If we take a survey on any particular subject or issue, of the attitudes, behavior, and beliefs of a representative sample of the 6.8 billion people on Earth, do a statistical distribution with our data and plot the results on a graph, we come up with something that we refer to as a bell curve.
The area in the center of the curve is known as the normal range of behavior. Off to the right and left are standard deviations from the normal range. Beyond these standard deviations are more extreme deviations from the normal range. What does all this mean? It means that whatever the issue, the people on one side of the curve will have very different views than those on the opposite side. This results in opposition, conflict, and strife, up to and including wars. This bell curve, a snapshot of humanity, is a remarkable phenomenon. It represents one of the greatest challenges in life: how to bridge our differences. This very predictable pattern contributes to, and, in fact, practically guarantees, life’s multiple interpersonal problems, instability, and uncertainty.
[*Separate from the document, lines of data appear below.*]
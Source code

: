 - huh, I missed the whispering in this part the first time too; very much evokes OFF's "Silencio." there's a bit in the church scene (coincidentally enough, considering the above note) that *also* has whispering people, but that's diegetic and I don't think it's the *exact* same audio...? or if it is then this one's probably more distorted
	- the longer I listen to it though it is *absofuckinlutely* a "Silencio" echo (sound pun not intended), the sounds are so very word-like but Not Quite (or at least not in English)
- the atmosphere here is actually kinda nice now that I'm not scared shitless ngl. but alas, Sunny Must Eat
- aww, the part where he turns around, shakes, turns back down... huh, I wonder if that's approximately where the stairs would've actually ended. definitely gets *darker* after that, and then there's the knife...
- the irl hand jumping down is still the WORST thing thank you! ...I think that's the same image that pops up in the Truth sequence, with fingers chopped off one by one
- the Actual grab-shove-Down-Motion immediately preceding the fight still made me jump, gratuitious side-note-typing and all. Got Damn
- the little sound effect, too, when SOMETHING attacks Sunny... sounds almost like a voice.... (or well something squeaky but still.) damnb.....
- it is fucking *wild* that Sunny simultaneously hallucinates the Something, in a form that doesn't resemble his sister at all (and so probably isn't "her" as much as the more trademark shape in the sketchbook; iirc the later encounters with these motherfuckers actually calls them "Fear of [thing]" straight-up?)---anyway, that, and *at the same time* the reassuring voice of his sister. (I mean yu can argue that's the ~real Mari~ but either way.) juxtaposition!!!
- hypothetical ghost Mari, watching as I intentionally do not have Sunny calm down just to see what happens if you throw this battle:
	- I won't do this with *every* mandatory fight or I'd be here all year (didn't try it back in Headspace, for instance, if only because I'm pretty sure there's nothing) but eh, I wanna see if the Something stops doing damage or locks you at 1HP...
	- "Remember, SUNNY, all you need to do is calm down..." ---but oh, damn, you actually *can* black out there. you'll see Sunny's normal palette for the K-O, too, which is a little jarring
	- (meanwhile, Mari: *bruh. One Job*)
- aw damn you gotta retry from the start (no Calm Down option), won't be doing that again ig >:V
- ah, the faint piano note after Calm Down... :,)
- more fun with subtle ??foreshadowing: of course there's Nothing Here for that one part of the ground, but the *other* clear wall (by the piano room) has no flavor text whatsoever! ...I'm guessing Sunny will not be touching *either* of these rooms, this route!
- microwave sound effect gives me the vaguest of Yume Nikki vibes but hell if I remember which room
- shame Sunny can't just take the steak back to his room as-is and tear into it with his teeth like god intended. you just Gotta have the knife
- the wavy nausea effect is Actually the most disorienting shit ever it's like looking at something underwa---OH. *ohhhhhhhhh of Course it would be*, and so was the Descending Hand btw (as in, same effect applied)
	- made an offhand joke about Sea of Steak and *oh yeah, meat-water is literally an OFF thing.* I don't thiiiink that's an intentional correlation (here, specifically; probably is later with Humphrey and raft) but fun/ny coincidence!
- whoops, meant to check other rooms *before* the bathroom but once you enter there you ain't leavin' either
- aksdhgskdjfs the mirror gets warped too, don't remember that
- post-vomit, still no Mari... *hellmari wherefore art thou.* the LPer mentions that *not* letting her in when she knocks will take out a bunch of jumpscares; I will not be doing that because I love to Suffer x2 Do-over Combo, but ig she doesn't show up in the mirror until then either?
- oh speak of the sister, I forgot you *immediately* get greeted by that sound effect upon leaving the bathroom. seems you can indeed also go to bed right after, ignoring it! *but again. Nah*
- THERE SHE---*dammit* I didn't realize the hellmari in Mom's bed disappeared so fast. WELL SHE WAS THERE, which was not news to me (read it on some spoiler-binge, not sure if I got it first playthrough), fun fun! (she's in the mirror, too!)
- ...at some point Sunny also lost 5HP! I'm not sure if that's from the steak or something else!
Further contributing to life’s instability and uncertainty is the fickleness of nature (natural disasters such as earthquakes, hurricanes, volcanoes, tornadoes, cyclones, forest fires, floods, and droughts). Also contributing are a vast number of illnesses that we contract and from which we suffer, and an extraordinary array of accidents that occur regularly. In addition, because we have so many people and are a young species that has been largely ignorant of the physical reality and the behavioral demands of the reality in which we exist (and which enables us to exist) we have created an interrelated web of life-threatening environmental problems.
We are depleting our resources: our forests, fisheries, range lands, croplands, and plant and animal species. We are destroying the biological diversity on which evolution thrives (this is being called the sixth great wave of extinction in the history of life on earth, different from the others in that it is caused not by external events, but by us). With powerful new electrical and diesel pumping techniques, we are draining our aquifers and lowering our water tables. We are systemically polluting our air, water, and soil, and consequently our food chain. We are depleting the stratospheric ozone that shields us from harmful ultraviolet radiation. And, we are experiencing symptoms of global warming: heat waves, devastating droughts, dying forests, accelerated species extinction, dying coral reefs, melting glaciers, rising sea levels, more frequent and intense storms, and a more rapid spread of diseases.
This thing we call life, far from certain, is a fragile phenomenon. It is up and down like a seesaw on which we are sitting.. In our theatres, where we have for thousands of years told the stories of our lives, we have for symbols the classic masks of comedy and tragedy that portray joy and sorrow. Life has always been this way.